Justamente para sanar a crescente desinformação que paira sobre a combalida identidade cultural potiguar, principalmente entre a nova geração, o livro “Memórias” - originalmente editado pela Fundação José Augusto em 1975 – será relançado nesta sexta-feira, 20, às 20h, na Casa de Cultura de Macaíba.

 

Essa segunda edição foi impressa na gráfica do Senado Federal, com apoio do senador Garibaldi Alves Filho. O livro foi totalmente revisado pela jornalista Rejane Cardoso, ‘neta torta’ de Eloy, que incluiu sessão iconográfica com fotos da época e fac-símile de documentos; índice onomástico (de nomes) e nova divisão de capítulos “para facilitar consulta e leitura”, disse ela.

“Eloy de Souza foi pioneiro nas discussões ecológicas e questão da seca no Nordeste. Sua história política atravessa toda a República Velha até o Estado Novo... vai desde o convívio com escravos até a vivência com Alá, quando visitou o Egito em busca de respostas para o problema da seca no Brasil. Um estudioso que se interessava muito pelo bem estar do seu povo e da sua terra”, explica Rejane, que “deu uma trabalhada no livro” mas sem grandes alterações “para não comprometer a essência”.
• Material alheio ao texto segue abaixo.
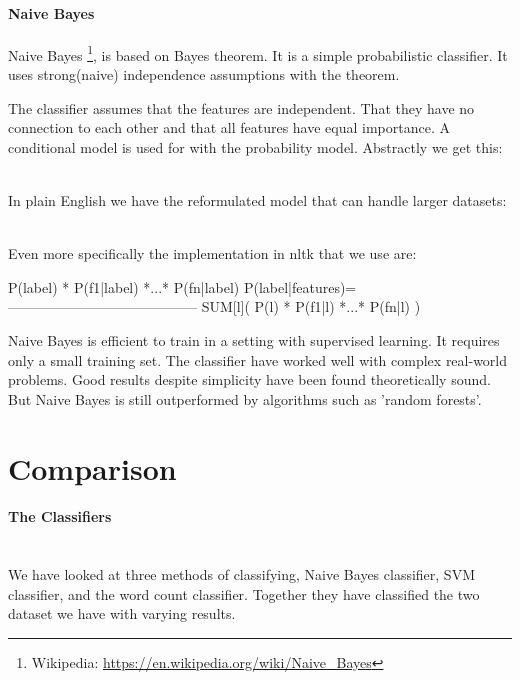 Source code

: \paragraph{Naive Bayes}\label{sentiment:naive_bayes_classification}
Naive Bayes \footnote{Wikipedia:
\url{https://en.wikipedia.org/wiki/Naive_Bayes}}, is based on Bayes theorem. It
is a simple probabilistic classifier. It uses strong(naive) independence
assumptions with the theorem.

The classifier assumes that the features are independent. That they have no
connection to each other and that all features have equal importance. 
A conditional model is used for with the probability model. Abstractly we get
this: 

\\

In plain English we have the reformulated model that can handle larger datasets:

\\

Even more specifically the implementation in nltk that we use are: 
\begin{python}
                   P(label) * P(f1|label) *...* P(fn|label)
P(label|features)=-----------------------------------------
                   SUM[l]( P(l) * P(f1|l) *...* P(fn|l) )
\end{python}

Naive Bayes is efficient to train in a setting with supervised
learning. It requires only a small training set. The classifier have worked well
with complex real-world problems. Good results despite simplicity have been
found theoretically sound. But Naive Bayes is still outperformed by algorithms
such as 'random forests'.
%

\section{Comparison}\label{sentiment:comparison_results}
\paragraph{The Classifiers}
\hspace{0pt}\\
We have looked at three methods of classifying, Naive Bayes classifier, SVM
classifier, and the word count classifier.
Together they have classified the two dataset we have with varying results.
Rejane também acrescentou notas explicativas para ‘traduzir’ palavras que caíram em desuso e identificar lugares que foram descaracterizados ao longo dos anos. Na introdução do livro, Rejane explica sua condição de neta torta: “(...) Eloy casou já na idade madura com a minha vó Alice Xavier de Souza. Foi um avô inesquecível para os três netos tortos”, escreveu. O prefácio e a orelha do livro são assinadas pelo mestre Câmara Cascudo.
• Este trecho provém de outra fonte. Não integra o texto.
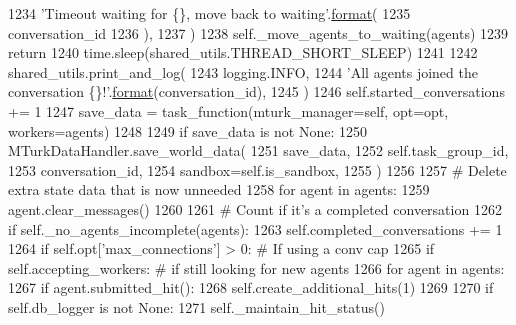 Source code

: \begin{DoxyCode}
1234                         \textcolor{stringliteral}{'Timeout waiting for \{\}, move back to waiting'}.\hyperlink{namespaceparlai_1_1chat__service_1_1services_1_1messenger_1_1shared__utils_a32e2e2022b824fbaf80c747160b52a76}{format}(
1235                             conversation\_id
1236                         ),
1237                     )
1238                     self.\_move\_agents\_to\_waiting(agents)
1239                     \textcolor{keywordflow}{return}
1240                 time.sleep(shared\_utils.THREAD\_SHORT\_SLEEP)
1241 
1242             shared\_utils.print\_and\_log(
1243                 logging.INFO,
1244                 \textcolor{stringliteral}{'All agents joined the conversation \{\}!'}.\hyperlink{namespaceparlai_1_1chat__service_1_1services_1_1messenger_1_1shared__utils_a32e2e2022b824fbaf80c747160b52a76}{format}(conversation\_id),
1245             )
1246             self.started\_conversations += 1
1247             save\_data = task\_function(mturk\_manager=self, opt=opt, workers=agents)
1248 
1249             \textcolor{keywordflow}{if} save\_data \textcolor{keywordflow}{is} \textcolor{keywordflow}{not} \textcolor{keywordtype}{None}:
1250                 MTurkDataHandler.save\_world\_data(
1251                     save\_data,
1252                     self.task\_group\_id,
1253                     conversation\_id,
1254                     sandbox=self.is\_sandbox,
1255                 )
1256 
1257             \textcolor{comment}{# Delete extra state data that is now unneeded}
1258             \textcolor{keywordflow}{for} agent \textcolor{keywordflow}{in} agents:
1259                 agent.clear\_messages()
1260 
1261             \textcolor{comment}{# Count if it's a completed conversation}
1262             \textcolor{keywordflow}{if} self.\_no\_agents\_incomplete(agents):
1263                 self.completed\_conversations += 1
1264             \textcolor{keywordflow}{if} self.opt[\textcolor{stringliteral}{'max\_connections'}] > 0:  \textcolor{comment}{# If using a conv cap}
1265                 \textcolor{keywordflow}{if} self.accepting\_workers:  \textcolor{comment}{# if still looking for new agents}
1266                     \textcolor{keywordflow}{for} agent \textcolor{keywordflow}{in} agents:
1267                         \textcolor{keywordflow}{if} agent.submitted\_hit():
1268                             self.create\_additional\_hits(1)
1269 
1270         \textcolor{keywordflow}{if} self.db\_logger \textcolor{keywordflow}{is} \textcolor{keywordflow}{not} \textcolor{keywordtype}{None}:
1271             self.\_maintain\_hit\_status()

\end{DoxyCode}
O relançamento de “Memórias” marca o cinqüentenário da morte de Eloy, que ditou todas as informações contidas nas mais de 500 páginas.

O “conversador magnífico”, como era chamado por Cascudo, também passeou com desenvoltura pelo jornalismo sob o pseudônimo de Jacinto Canela de Ferro, deixou sua marca como economista e foi um dos mentores da criação do  Departamento Nacional de Obras Contra as Secas – DNOCS.

“Sua importância dentro do contexto político nacional é indiscutível, por isso a obra é essencial para se entender um pouco mais da história do RN e do Brasil”, lembra Rejane. “Eloy de Souza foi o Deputado Federal mais jovem da história, tinha 21 anos quando assumiu o cargo. Passou 20 anos na Câmara e mais 18 anos no Senado”, finaliza.

Se puxarmos da memória e refizermos as contas, Eloy de Souza viu a história política da primeira República passar ao alcance de seus olhos, o leitor curioso poderá traçar um panorama de toda uma época, nem tão remota assim, e acompanhar detalhes da vida de pessoas importantes que cruzaram o caminho do mais potiguar dos pernambucanos.